Marco Gaiarin gaio at sv.lnf.it
Mon Nov 28 13:05:11 CET 2016

A very strange saturday evening. Hardware tooling, hacking, caffeine,

I'm still completing my CEPH storage cluster (now 2 node storage,
waiting to add the third), but is it mostly ''on production''.
So, after playing with server for some month, saturday i've shut down
all the cluster, setup all the cables, switches, UPS, ... in a more
decent and stable way.

To simulate a hard power outgage, i've not set the noout and nodown

After that, i've powered up all the cluster (first the 2 ceph storage
node, after the 2 pve host nodes) and i've hit the first trouble:

	2016-11-26 18:17:29.901353 mon.0 1218 : cluster [INF] HEALTH_WARN; clock skew detected on mon.1, mon.2; 1 mons down, quorum 0,1,2 0,1,2; Monitor clock skew detected 

The trouble came from the fact that... my NTP server was on a VM, and
despite the fact that the status was only 'HEALTH_WARN', i cannot
access anymore the storage.

I've solved adding more NTP server from other sites, and after some
time the cluster go OK:

	2016-11-26 19:11:33.343818 mon.0 1581 : cluster [INF] HEALTH_OK

and here the panic start.

PVE interface report the Ceph cluster OK, report correctly all the stuffs
(mon, osd, pools, pool usage, ...) but data cluster was not accessible:

 a) if i try to move a disk, reply with something like 'no available'.

 b) if i try to start VMs, they stalls...

The only strange things on log was that there's NO pgmap update, like

	2016-11-26 16:59:31.588695 mon.0 2317560 : cluster [INF] pgmap v2410540: 768 pgs: 768 active+clean; 936 GB data, 1858 GB used, 7452 GB / 9310 GB avail; 13569 kB/s rd, 2731 kB/s wr, 565 op/s

but really, on panic, i've not noted that.

After some tests, i've finally do the right thing.

 1) i've set the noout and nodown flags.

 2) i've rebooted the ceph nodes, one by one.

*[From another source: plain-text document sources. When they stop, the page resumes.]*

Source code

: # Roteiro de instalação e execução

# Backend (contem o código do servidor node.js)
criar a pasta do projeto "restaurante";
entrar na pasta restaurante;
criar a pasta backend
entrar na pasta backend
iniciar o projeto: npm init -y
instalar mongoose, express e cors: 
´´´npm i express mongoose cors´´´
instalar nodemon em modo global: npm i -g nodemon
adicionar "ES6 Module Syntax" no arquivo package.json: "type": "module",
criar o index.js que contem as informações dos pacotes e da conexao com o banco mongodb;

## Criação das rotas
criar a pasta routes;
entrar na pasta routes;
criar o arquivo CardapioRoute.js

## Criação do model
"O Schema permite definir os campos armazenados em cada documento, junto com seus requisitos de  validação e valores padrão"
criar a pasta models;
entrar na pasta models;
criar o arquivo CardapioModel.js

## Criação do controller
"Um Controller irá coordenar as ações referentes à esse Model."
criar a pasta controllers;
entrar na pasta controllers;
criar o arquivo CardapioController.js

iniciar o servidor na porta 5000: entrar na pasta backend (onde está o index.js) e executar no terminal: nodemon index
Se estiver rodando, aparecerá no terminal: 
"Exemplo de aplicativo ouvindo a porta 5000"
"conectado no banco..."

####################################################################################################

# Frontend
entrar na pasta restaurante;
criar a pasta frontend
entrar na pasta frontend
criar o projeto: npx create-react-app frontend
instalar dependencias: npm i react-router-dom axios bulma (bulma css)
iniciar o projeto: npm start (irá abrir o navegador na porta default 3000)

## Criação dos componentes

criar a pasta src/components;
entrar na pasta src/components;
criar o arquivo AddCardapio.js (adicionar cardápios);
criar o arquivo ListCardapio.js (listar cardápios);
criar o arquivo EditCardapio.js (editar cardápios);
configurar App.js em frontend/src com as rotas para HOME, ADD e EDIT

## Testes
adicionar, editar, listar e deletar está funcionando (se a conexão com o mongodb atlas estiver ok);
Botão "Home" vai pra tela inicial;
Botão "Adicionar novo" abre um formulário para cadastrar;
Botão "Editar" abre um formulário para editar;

After that, all the cluster start. VMs that was on stalls, immediately

After that, i've understood that NTP is a crucial service for ceph, so
it is needed to have a pool of servers. Still, i'm not sure this was
the culprit.

The second thing i've understood is that Ceph react badly to a total
shutdown. In a datacenter this is probably acceptable.

I don't know if it is my fault, or at least there's THE RIGTH WAY to
start a Ceph cluster from cold metal...